Content starts

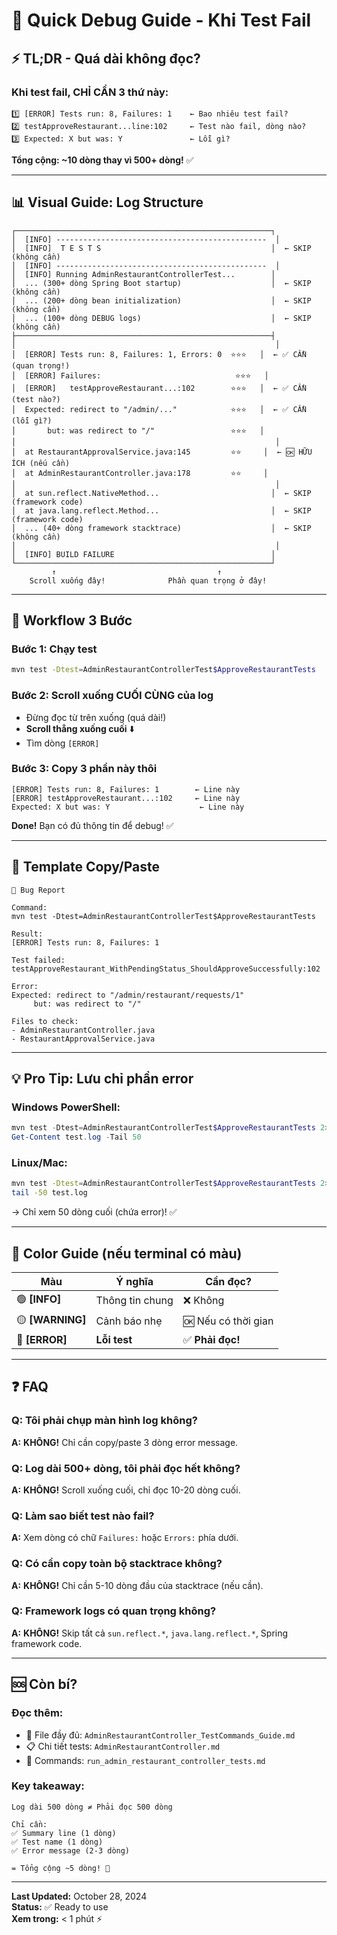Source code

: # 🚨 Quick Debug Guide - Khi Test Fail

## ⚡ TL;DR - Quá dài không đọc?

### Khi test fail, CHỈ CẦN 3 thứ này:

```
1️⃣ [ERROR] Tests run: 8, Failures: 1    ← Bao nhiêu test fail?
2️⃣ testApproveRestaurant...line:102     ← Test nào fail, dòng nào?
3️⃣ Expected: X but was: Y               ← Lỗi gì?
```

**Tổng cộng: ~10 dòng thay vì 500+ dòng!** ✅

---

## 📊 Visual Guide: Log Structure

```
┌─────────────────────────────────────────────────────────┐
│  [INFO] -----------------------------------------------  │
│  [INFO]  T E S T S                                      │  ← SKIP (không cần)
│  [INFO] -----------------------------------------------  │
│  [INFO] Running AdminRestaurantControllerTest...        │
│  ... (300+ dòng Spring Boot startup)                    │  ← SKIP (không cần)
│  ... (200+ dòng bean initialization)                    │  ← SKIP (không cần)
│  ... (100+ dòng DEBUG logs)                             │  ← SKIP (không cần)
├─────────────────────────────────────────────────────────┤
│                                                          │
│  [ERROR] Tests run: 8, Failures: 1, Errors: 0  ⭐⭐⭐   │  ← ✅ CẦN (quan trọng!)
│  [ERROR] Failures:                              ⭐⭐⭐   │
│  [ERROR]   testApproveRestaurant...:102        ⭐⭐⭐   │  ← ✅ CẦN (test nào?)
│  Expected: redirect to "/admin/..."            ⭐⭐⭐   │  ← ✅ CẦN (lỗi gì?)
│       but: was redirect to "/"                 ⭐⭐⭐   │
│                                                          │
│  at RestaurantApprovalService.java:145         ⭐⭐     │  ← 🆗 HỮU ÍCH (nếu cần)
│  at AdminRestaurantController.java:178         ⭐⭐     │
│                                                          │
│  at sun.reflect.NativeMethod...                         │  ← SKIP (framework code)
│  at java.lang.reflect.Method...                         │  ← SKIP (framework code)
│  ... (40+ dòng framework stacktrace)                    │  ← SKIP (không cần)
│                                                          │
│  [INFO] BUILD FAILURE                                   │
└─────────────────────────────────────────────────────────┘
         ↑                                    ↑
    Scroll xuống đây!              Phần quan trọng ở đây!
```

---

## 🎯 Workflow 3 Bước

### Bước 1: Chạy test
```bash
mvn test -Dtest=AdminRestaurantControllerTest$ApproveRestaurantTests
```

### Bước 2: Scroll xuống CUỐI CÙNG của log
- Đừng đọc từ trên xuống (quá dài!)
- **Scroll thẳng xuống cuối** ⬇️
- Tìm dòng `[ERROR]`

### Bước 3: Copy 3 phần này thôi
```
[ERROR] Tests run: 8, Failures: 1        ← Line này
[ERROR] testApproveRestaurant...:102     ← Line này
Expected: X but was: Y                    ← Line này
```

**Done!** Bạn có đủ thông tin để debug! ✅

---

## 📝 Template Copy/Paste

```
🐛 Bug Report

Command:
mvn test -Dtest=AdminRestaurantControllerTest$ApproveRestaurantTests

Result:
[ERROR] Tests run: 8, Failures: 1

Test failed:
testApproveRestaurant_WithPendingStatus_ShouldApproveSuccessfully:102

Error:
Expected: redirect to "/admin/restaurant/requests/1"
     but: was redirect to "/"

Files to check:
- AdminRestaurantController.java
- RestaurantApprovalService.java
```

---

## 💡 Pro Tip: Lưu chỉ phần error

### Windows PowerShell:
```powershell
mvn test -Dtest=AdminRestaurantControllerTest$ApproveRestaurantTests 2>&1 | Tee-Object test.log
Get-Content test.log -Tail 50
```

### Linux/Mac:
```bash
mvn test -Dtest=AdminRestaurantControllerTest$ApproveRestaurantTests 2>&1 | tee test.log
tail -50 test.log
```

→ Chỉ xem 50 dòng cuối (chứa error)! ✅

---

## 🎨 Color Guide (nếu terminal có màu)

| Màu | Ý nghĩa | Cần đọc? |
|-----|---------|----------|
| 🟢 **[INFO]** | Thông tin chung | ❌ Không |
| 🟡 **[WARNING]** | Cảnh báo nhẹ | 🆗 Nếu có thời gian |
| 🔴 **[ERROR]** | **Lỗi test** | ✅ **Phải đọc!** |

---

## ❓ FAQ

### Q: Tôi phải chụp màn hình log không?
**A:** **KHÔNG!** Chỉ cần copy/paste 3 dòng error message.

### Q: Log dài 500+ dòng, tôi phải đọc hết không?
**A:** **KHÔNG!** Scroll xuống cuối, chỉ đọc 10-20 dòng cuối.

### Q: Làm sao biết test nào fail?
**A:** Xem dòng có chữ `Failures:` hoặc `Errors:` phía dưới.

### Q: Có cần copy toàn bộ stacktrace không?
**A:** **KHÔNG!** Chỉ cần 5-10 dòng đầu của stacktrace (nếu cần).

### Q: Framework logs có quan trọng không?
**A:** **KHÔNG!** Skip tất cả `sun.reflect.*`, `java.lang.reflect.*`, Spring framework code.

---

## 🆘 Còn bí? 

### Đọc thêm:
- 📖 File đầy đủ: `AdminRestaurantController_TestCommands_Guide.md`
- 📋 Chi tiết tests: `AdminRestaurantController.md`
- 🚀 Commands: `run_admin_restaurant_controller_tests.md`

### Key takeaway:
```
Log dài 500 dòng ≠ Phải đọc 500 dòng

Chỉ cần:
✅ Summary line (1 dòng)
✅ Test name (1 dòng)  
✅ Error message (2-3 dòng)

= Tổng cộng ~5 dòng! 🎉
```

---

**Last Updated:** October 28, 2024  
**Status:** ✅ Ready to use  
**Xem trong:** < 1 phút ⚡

Content ends
Content starts

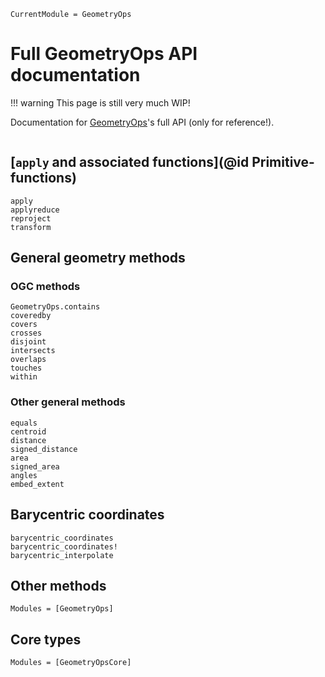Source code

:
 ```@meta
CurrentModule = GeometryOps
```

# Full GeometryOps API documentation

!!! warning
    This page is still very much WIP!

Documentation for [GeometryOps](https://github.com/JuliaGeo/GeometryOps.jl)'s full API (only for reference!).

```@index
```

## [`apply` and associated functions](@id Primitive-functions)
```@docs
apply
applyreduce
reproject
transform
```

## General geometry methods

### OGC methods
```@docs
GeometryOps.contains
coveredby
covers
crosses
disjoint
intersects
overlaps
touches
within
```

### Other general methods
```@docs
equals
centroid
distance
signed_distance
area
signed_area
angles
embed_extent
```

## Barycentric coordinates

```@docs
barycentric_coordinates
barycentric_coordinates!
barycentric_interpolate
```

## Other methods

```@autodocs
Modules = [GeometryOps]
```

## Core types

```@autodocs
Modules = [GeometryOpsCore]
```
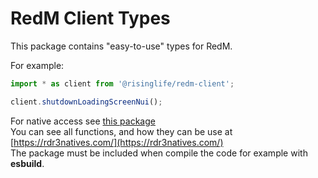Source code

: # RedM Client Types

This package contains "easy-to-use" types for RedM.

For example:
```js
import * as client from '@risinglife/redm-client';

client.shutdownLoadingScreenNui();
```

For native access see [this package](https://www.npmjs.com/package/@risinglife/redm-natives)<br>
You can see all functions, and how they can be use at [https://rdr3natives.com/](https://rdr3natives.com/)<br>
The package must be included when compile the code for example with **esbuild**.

Content ends

- [Aim of the task]:
Copy out every line of the records that the string "redirect" appears in.

- [Written response]:
│  Expected: redirect to "/admin/..."            ⭐⭐⭐   │  ← ✅ CẦN (lỗi gì?)
│       but: was redirect to "/"                 ⭐⭐⭐   │
Expected: redirect to "/admin/restaurant/requests/1"
     but: was redirect to "/"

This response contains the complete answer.